Backpressure Mechanism Low-Level Design: Producer Throttling, Buffer Management, and Overflow Strategies

Backpressure is the mechanism by which an overwhelmed consumer signals upstream producers to slow down. Without it, producers fill unbounded buffers until the process runs out of memory or messages are silently dropped with no visibility. Proper backpressure design makes the system self-regulating: throughput degrades gracefully under load rather than collapsing.

Backpressure Signals

The first problem is measurement. A consumer cannot apply backpressure without a reliable signal of its own saturation. Three primary signals are used:

  • Consumer lag — for Kafka, the difference between the latest offset and the committed offset. A growing lag means the consumer cannot keep up.
  • Queue depth — for in-process or database-backed queues, the number of pending items. Depth approaching capacity is the most direct signal.
  • Processing latency — the time from message receipt to processing completion. Rising latency indicates the consumer is slowing down even if the queue has not yet filled.

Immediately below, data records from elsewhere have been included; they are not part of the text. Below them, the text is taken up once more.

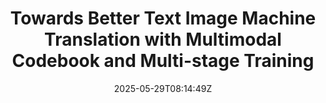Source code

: ---
title: "Towards Better Text Image Machine Translation with Multimodal Codebook and Multi-stage Training"
authors:
- Zhibin Lan
- Jiawei Yu
- Shiyu Liu
- Junfeng Yao
- Degen Huang
- Jinsong Su
author_notes:
- 
- 
- 
- 
- 
- "通讯作者"
date: "2025-05-29T08:14:49Z"
publishDate: "2025-05-29T08:14:49Z"
publication_types: [多模态机器翻译]
publication: "**Neural Networks.** (CCF-B类)"
---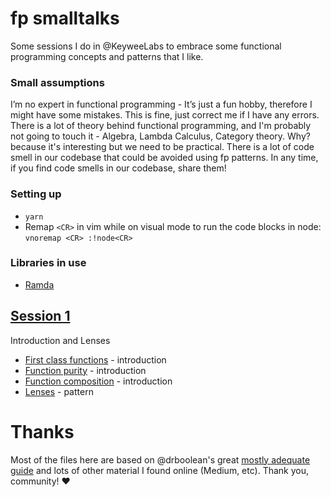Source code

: # fp smalltalks

Some sessions I do in @KeyweeLabs to embrace some functional programming concepts and patterns that I like.

### Small assumptions

I’m no expert in functional programming - It’s just a fun hobby, therefore I might have some mistakes. This is fine,
just correct me if I have any errors. There is a lot of theory behind functional programming, and I'm probably not going
to touch it - Algebra, Lambda Calculus, Category theory. Why? because it's interesting but we need to be practical.
There is a lot of code smell in our codebase that could be avoided using fp patterns. In any time, if you find code
smells in our codebase, share them!

### Setting up

* `yarn`
* Remap `<CR>` in vim while on visual mode to run the code blocks in node: `vnoremap <CR> :!node<CR>`

### Libraries in use

* [Ramda](http://ramdajs.com)

## [Session 1](talk01/)

Introduction and Lenses

* [First class functions](talk01/01_first-class-functions.md) - introduction
* [Function purity](talk01/02_purity.md) - introduction
* [Function composition](talk01/02_purity.md) - introduction
* [Lenses](talk01/03_lenses.md) - pattern

# Thanks

Most of the files here are based on @drboolean's great
[mostly adequate guide](https://drboolean.gitbooks.io/mostly-adequate-guide/) and lots of other material I found online
(Medium, etc). Thank you, community! :heart:
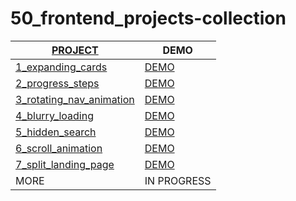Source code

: # 50_frontend_projects-collection

| [PROJECT](https://50projects50days.com/)  | DEMO |
|----------|----------|
| [1_expanding_cards](https://github.com/yswnqc/50_frontend_projects-1_expanding_cards) | [DEMO](https://yswnqc.github.io/50_frontend_projects-1_expanding_cards/) | 
| [2_progress_steps](https://github.com/yswnqc/50_frontend_projects-2_progress_steps) | [DEMO](https://yswnqc.github.io/50_frontend_projects-2_progress_steps/) | 
| [3_rotating_nav_animation](https://github.com/yswnqc/50_frontend_projects-3_rotating_nav_animation) | [DEMO](https://yswnqc.github.io/50_frontend_projects-3_rotating_nav_animation/) | 
| [4_blurry_loading](https://github.com/yswnqc/50_frontend_projects-4_blurry_loading) | [DEMO](https://yswnqc.github.io/50_frontend_projects-4_blurry_loading/) | 
| [5_hidden_search](https://github.com/yswnqc/50_frontend_projects-5_hidden_search) | [DEMO](https://yswnqc.github.io/50_frontend_projects-5_hidden_search/) | 
| [6_scroll_animation](https://github.com/yswnqc/50_frontend_projects-6_scroll_animation) | [DEMO](https://yswnqc.github.io/50_frontend_projects-6_scroll_animation/) | 
| [7_split_landing_page](https://github.com/yswnqc/50_frontend_projects-7_split_landing_page) | [DEMO](https://yswnqc.github.io/50_frontend_projects-7_split_landing_page/) | 
| MORE | IN PROGRESS | 
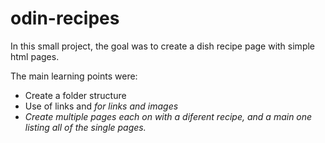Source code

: # odin-recipes

In this small project, the goal was to create a dish recipe page with simple html pages.

The main learning points were:
- Create a folder structure
- Use of links <a> and <i> for links and images
- Create multiple pages each on with a diferent     recipe, and a main one listing all of the single pages.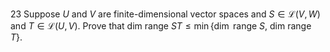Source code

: 23 Suppose $U$ and $V$ are finite-dimensional vector spaces and $S \in \mathcal{L}(V, W)$ and $T \in \mathcal{L}(U, V)$. Prove that
dim range $S T \leq \min \{\operatorname{dim}$ range $S$, dim range $T\}$.
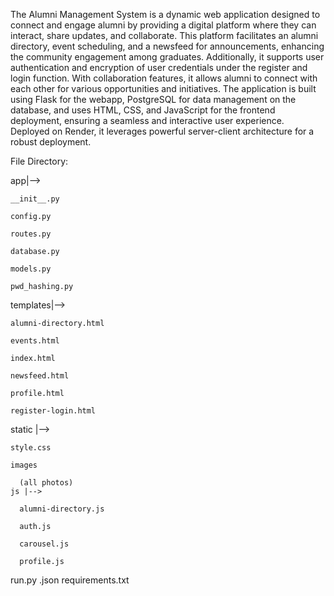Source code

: The Alumni Management System is a dynamic web application designed to connect and engage alumni by providing a digital platform where they can interact, share updates, and collaborate. This platform facilitates an alumni directory, event scheduling, and a newsfeed for announcements, enhancing the community engagement among graduates. Additionally, it supports user authentication and encryption of user credentials under the register and login function. With collaboration features, it allows alumni to connect with each other for various opportunities and initiatives. The application is built using Flask for the webapp, PostgreSQL for data management on the database, and uses HTML, CSS, and JavaScript for the frontend deployment, ensuring a seamless and interactive user experience. Deployed on Render, it leverages powerful server-client architecture for a robust deployment.


File Directory:

app|-->

    __init__.py
    
    config.py
  
    routes.py
  
    database.py
  
    models.py
  
    pwd_hashing.py
  
  templates|-->
  
    alumni-directory.html
    
    events.html
    
    index.html
    
    newsfeed.html
    
    profile.html
    
    register-login.html

  static |-->
  
    style.css
    
    images
    
      (all photos)
    js |-->
    
      alumni-directory.js
      
      auth.js
      
      carousel.js
      
      profile.js

run.py
.json
requirements.txt
      
    
    
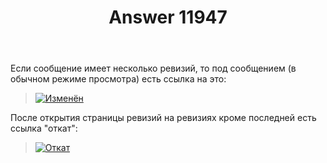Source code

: ﻿---
title: "Answer 11947"
se.owner.user_id: 176217
se.owner.display_name: "αλεχολυτ"
se.owner.link: "https://ru.meta.stackoverflow.com/users/176217/%ce%b1%ce%bb%ce%b5%cf%87%ce%bf%ce%bb%cf%85%cf%84"
se.answer_id: 11947
se.question_id: 11946
se.post_type: answer
se.is_accepted: True
---
<p>Если сообщение имеет несколько ревизий, то под сообщением (в обычном режиме просмотра) есть ссылка на это:</p>
<blockquote>
<p><a href="https://i.stack.imgur.com/tN67E.png" rel="nofollow noreferrer"><img src="https://i.stack.imgur.com/tN67E.png" alt="Изменён" /></a></p>
</blockquote>
<p>После открытия страницы ревизий на ревизиях кроме последней есть ссылка &quot;откат&quot;:</p>
<blockquote>
<p><a href="https://i.stack.imgur.com/eS4ja.png" rel="nofollow noreferrer"><img src="https://i.stack.imgur.com/eS4ja.png" alt="Откат" /></a></p>
</blockquote>
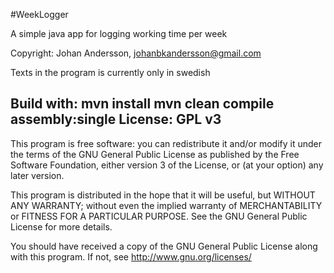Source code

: #WeekLogger

A simple java app for logging working time per week

Copyright: Johan Andersson, johanbkandersson@gmail.com
	
Texts in the program is currently only in swedish

Build with: 
mvn install
mvn clean compile assembly:single
License: GPL v3
---------------------------------------------------------------
This program is free software: you can redistribute it and/or modify
it under the terms of the GNU General Public License as published by
the Free Software Foundation, either version 3 of the License, or
(at your option) any later version.

This program is distributed in the hope that it will be useful,
but WITHOUT ANY WARRANTY; without even the implied warranty of
MERCHANTABILITY or FITNESS FOR A PARTICULAR PURPOSE. See the
GNU General Public License for more details.

You should have received a copy of the GNU General Public License
along with this program.  If not, see <http://www.gnu.org/licenses/>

Producer Throttling with AIMD

AIMD (Additive Increase, Multiplicative Decrease) is the same congestion control algorithm used by TCP. Producers apply it to their send rate:

  • Additive increase — when consumer lag is below the low watermark, increase the send rate by a fixed step (e.g., +10 msg/s per interval).
  • Multiplicative decrease — when lag exceeds the high watermark, halve the send rate immediately.

The producer periodically reads the lag metric from a shared metrics store (Redis or Prometheus) and adjusts its rate limiter accordingly. This creates a control loop that converges on a sustainable throughput.

Bounded In-Memory Queue

Every internal queue must have a maximum size. An unbounded queue is a memory leak waiting to happen under sustained overload. The capacity is set based on expected message size and available heap. When the queue reaches capacity, one of four overflow strategies applies.

Overflow Strategies

  • DROP_OLDEST — evict the head of the queue (oldest item) to make room for the new item. Appropriate when recency matters more than completeness (e.g., sensor readings where a stale value is useless).
  • DROP_NEWEST — reject the incoming item. The producer receives an error and can retry or discard. Appropriate when ordered processing matters and dropping old items would break sequence.
  • BLOCK — the producer's put() call blocks until space is available. This propagates backpressure synchronously up the call stack. Works well when producers are async and can tolerate waiting without holding other resources.
  • SPILL_TO_DISK — overflow items are written to a local disk-backed queue (e.g., a memory-mapped file or SQLite). Disk is slower but effectively unlimited. Used when neither dropping nor blocking is acceptable.

Load Shedding

When the queue depth exceeds defined thresholds, the system proactively sheds work:

  • 80% full — reject incoming LOW and BACKGROUND priority items. NORMAL and above are still accepted.
  • 95% full — reject all non-CRITICAL items. Return HTTP 503 with Retry-After header.
  • 100% full — apply configured overflow strategy.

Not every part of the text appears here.